AIM OF THE TASK
Note how many lines of the data below hold the word "health", then give that number with no other text.

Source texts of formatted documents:
|---|
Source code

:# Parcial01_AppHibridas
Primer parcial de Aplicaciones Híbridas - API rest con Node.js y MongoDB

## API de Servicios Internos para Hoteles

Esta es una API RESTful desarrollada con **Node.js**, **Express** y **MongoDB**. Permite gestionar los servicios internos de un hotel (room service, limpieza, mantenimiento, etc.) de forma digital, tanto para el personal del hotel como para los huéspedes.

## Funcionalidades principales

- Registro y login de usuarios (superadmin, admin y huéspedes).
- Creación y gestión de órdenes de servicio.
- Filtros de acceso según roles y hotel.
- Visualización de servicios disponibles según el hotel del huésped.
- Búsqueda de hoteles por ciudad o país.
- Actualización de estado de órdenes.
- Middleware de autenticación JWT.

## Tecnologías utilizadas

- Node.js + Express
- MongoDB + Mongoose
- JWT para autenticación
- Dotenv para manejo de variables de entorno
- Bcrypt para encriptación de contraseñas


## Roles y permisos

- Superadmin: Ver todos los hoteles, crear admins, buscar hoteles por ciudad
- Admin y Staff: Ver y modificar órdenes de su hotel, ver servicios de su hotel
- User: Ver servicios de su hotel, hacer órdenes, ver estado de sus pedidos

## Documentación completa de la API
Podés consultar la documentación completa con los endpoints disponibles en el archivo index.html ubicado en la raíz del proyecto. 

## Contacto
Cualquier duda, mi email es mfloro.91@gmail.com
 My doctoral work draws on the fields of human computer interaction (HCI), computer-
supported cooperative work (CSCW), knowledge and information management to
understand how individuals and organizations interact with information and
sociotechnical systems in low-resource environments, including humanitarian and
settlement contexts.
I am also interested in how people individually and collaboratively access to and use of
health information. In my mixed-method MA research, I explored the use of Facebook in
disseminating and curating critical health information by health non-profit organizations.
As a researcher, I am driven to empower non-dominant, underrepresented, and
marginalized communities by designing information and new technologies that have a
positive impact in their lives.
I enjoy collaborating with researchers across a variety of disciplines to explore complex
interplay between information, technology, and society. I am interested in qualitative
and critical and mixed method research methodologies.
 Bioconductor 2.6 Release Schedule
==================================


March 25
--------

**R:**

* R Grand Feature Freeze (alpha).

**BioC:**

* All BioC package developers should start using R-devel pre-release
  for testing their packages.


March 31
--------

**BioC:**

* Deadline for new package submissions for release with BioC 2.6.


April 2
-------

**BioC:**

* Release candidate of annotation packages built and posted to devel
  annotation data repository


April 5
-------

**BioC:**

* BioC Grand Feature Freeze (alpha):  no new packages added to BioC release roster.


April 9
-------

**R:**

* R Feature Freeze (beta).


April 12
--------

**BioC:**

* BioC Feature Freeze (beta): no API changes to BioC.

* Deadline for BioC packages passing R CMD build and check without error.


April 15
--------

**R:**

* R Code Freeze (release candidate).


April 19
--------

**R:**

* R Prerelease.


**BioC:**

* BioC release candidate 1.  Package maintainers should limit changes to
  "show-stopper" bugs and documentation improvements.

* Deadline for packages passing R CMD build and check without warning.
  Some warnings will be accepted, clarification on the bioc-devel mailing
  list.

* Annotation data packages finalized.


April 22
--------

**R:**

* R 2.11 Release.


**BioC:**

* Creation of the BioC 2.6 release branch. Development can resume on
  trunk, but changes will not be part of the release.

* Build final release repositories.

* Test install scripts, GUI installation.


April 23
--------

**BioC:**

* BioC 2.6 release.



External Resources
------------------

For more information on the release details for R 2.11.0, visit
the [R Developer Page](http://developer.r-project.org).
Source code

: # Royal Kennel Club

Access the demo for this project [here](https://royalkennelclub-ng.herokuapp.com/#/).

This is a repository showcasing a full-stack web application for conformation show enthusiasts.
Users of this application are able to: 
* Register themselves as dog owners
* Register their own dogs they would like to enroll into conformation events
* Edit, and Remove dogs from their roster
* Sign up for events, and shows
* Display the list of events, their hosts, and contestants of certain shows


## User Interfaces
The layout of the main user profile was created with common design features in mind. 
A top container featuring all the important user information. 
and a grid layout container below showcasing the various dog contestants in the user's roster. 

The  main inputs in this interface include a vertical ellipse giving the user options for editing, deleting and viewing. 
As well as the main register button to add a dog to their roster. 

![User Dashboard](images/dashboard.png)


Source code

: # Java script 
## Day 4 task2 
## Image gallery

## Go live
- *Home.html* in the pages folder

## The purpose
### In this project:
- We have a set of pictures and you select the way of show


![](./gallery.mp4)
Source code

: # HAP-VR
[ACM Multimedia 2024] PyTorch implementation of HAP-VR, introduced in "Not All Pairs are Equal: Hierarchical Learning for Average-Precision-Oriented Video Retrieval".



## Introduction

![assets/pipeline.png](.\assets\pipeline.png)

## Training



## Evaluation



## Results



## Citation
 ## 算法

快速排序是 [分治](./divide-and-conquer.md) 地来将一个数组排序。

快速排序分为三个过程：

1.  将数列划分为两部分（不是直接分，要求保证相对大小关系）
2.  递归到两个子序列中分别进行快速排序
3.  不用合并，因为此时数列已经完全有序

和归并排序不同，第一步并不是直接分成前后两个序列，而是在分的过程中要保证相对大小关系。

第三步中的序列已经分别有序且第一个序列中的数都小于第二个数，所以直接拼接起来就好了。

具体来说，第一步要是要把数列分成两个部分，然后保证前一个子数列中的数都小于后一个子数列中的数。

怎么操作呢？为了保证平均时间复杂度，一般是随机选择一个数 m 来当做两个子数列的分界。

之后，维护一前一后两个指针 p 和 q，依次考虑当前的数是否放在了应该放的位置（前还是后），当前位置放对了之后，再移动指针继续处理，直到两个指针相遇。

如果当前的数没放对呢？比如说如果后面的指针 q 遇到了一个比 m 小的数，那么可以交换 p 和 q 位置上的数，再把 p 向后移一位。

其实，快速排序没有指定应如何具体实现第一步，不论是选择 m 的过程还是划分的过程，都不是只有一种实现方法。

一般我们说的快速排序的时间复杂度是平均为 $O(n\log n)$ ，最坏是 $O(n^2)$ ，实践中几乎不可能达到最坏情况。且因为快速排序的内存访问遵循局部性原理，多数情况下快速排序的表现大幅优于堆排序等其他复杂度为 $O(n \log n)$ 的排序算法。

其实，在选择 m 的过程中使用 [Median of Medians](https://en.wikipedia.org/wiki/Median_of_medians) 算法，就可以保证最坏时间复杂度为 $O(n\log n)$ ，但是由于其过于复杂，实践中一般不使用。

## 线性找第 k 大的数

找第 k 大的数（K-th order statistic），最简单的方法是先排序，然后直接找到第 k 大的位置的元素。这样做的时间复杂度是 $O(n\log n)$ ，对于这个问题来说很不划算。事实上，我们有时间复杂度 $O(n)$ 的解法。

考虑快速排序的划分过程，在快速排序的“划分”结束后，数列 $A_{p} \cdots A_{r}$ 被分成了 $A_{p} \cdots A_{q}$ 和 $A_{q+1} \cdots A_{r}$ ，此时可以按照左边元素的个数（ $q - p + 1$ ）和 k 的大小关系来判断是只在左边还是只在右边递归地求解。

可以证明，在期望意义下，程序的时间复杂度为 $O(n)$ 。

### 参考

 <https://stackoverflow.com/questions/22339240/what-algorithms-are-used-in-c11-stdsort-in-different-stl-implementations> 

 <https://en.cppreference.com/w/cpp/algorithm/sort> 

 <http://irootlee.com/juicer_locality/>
|---|
OUTPUT OF THE TASK
2